Problem to solve: Take the entries that follow and return exactly the lines from the one holding "Comstock | Pheonix" through the one holding "Return to Sender | A&W", both included. Nothing else is needed.
======
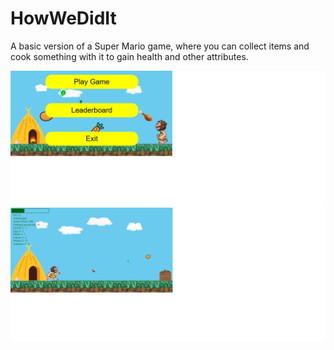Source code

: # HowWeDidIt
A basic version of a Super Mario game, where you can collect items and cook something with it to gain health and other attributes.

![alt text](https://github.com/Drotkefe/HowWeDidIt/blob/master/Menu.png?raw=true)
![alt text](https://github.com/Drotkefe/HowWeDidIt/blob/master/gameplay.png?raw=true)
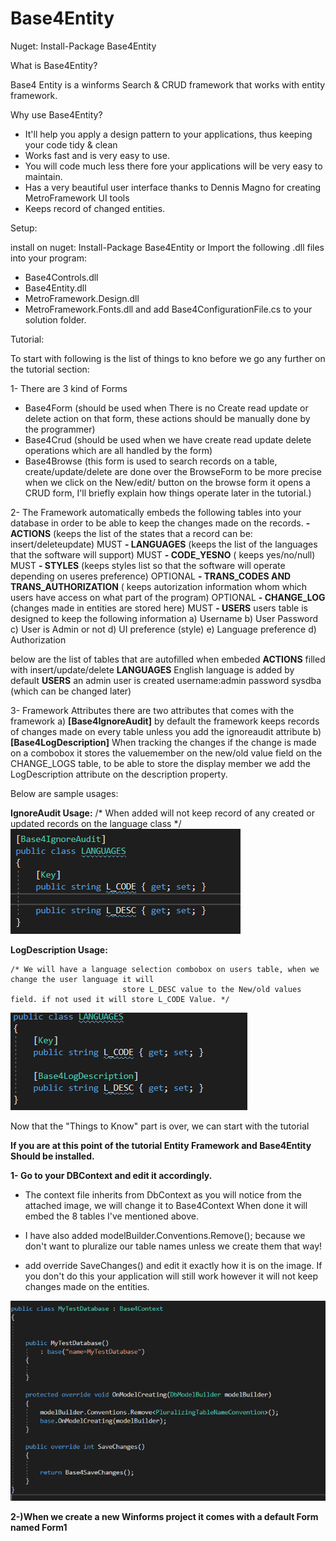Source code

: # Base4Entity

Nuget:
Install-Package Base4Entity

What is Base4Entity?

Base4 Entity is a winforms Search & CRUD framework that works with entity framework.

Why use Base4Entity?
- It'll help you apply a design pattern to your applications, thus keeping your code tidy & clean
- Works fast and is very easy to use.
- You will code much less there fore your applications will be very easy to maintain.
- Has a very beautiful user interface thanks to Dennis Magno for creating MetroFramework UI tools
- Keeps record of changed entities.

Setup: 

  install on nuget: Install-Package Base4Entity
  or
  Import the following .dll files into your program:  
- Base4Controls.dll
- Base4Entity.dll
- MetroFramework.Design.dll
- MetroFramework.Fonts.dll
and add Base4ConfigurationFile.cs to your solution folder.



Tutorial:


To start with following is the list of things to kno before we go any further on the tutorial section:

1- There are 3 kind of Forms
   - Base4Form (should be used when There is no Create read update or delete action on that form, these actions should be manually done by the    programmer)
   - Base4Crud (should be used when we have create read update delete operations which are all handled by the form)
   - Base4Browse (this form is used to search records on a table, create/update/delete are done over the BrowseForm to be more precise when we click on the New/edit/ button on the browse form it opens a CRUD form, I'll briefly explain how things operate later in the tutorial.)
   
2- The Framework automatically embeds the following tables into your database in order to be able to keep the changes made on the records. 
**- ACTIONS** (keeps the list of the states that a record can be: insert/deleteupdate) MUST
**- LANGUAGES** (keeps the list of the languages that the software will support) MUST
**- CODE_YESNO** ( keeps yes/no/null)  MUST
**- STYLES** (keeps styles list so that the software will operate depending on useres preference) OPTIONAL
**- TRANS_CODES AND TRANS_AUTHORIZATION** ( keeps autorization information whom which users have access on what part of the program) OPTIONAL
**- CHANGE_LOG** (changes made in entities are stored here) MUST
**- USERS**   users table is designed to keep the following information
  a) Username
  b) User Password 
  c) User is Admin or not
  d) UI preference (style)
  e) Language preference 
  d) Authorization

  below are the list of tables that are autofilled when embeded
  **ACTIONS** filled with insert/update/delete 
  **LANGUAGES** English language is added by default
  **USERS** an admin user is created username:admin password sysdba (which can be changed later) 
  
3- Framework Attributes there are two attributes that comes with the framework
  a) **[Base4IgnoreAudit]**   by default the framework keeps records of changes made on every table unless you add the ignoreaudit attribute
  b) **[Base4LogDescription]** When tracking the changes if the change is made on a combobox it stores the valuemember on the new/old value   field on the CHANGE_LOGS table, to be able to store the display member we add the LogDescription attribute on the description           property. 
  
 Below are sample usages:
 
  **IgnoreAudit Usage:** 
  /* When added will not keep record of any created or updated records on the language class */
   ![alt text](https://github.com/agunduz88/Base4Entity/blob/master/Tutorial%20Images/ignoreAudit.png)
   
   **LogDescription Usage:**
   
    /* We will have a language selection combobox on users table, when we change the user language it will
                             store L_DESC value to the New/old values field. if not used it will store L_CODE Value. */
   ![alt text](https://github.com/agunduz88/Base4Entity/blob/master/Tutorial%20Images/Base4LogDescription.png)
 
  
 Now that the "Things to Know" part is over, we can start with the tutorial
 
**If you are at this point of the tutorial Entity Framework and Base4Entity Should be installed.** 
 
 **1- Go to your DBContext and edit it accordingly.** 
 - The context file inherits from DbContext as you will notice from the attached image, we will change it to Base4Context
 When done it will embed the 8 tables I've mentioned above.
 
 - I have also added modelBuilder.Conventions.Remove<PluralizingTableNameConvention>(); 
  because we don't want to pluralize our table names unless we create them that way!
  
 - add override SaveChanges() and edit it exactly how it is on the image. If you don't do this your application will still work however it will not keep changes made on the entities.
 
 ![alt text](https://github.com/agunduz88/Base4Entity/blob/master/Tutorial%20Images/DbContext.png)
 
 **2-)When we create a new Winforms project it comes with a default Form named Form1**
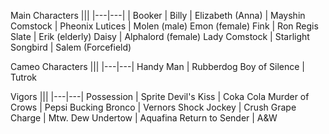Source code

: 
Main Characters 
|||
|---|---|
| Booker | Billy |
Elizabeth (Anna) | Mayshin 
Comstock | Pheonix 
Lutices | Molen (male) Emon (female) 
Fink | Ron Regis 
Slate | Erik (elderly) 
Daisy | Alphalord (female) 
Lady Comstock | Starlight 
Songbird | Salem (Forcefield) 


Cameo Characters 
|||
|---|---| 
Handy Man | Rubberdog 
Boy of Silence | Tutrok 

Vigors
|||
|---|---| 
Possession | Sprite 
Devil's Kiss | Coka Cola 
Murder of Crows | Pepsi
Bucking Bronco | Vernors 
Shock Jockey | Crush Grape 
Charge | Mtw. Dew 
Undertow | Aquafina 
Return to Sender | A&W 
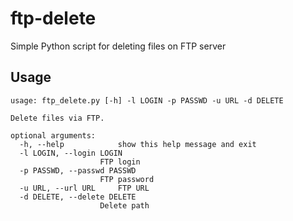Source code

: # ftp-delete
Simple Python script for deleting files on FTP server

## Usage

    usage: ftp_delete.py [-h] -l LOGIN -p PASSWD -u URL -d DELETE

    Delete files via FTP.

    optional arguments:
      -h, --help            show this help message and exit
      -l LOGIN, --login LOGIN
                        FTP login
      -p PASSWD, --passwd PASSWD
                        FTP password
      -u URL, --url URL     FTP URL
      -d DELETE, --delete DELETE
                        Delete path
======
Solved exercise:
Comstock | Pheonix 
Lutices | Molen (male) Emon (female) 
Fink | Ron Regis 
Slate | Erik (elderly) 
Daisy | Alphalord (female) 
Lady Comstock | Starlight 
Songbird | Salem (Forcefield) 


Cameo Characters 
|||
|---|---| 
Handy Man | Rubberdog 
Boy of Silence | Tutrok 

Vigors
|||
|---|---| 
Possession | Sprite 
Devil's Kiss | Coka Cola 
Murder of Crows | Pepsi
Bucking Bronco | Vernors 
Shock Jockey | Crush Grape 
Charge | Mtw. Dew 
Undertow | Aquafina 
Return to Sender | A&W 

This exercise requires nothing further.